* [Input material]:
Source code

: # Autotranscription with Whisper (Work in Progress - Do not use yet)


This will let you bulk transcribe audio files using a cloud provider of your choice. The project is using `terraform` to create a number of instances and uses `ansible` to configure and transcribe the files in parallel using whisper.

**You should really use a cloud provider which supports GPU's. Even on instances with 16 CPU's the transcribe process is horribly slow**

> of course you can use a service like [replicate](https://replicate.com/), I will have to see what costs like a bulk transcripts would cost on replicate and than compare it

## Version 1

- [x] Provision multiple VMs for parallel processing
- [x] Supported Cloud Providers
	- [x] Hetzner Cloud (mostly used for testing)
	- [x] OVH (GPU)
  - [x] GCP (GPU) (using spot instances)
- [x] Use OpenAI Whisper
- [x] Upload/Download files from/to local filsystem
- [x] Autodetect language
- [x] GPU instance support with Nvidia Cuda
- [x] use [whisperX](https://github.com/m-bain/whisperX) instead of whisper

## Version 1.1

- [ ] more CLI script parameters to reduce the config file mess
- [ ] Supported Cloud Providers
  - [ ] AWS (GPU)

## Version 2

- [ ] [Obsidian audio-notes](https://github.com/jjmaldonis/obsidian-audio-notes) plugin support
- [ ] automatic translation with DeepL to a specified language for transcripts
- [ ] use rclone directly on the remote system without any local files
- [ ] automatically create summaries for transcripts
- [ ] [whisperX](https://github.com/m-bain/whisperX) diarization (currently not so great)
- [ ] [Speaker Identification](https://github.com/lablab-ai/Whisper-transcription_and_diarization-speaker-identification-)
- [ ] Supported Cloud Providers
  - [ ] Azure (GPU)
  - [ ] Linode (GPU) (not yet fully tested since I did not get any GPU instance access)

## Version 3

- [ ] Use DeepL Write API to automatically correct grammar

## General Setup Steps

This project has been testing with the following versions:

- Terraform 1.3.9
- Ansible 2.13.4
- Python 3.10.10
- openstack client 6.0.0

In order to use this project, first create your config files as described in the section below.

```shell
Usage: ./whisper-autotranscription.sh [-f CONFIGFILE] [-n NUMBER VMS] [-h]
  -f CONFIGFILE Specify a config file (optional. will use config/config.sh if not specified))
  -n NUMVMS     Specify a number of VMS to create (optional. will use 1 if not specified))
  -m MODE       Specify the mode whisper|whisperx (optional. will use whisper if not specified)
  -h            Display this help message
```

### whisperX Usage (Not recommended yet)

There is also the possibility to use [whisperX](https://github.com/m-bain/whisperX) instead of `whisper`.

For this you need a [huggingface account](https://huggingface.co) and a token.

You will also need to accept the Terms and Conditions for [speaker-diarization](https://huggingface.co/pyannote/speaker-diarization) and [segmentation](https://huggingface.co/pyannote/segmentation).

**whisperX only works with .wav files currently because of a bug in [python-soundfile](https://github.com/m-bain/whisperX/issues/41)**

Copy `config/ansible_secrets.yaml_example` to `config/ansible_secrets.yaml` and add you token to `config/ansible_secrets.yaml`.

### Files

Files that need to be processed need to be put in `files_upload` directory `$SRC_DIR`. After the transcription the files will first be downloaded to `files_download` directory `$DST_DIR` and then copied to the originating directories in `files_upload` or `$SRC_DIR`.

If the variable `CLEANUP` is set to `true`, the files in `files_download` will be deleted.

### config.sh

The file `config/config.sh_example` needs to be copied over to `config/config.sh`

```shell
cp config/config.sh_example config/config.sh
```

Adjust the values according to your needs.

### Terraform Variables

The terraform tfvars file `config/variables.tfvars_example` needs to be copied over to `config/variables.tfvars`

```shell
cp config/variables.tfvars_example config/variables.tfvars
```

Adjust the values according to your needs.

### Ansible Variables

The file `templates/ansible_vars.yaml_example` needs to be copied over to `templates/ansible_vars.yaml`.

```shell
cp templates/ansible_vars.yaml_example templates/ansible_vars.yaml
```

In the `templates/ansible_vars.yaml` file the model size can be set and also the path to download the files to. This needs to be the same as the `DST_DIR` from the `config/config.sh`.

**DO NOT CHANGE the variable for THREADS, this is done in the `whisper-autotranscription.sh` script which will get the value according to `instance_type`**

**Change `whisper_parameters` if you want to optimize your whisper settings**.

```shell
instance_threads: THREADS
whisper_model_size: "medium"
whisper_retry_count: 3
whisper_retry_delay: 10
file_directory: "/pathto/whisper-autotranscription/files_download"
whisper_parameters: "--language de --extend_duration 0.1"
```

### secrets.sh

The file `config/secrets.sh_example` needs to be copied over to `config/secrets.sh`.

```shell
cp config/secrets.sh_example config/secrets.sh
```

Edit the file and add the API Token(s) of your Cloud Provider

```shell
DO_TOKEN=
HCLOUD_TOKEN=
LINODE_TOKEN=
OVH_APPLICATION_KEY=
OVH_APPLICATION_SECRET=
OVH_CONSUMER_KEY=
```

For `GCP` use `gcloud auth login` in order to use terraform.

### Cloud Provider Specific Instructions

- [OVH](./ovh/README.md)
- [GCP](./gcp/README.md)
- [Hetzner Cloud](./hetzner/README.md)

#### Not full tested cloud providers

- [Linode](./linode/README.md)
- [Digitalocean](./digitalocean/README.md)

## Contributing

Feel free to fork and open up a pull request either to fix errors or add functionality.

* [Exercise prompt]:
Every line from the top of the material through the line containing "not use yet)" must be transcribed exactly, and no other line may appear.

* [Written response]:
Source code

: # Autotranscription with Whisper (Work in Progress - Do not use yet)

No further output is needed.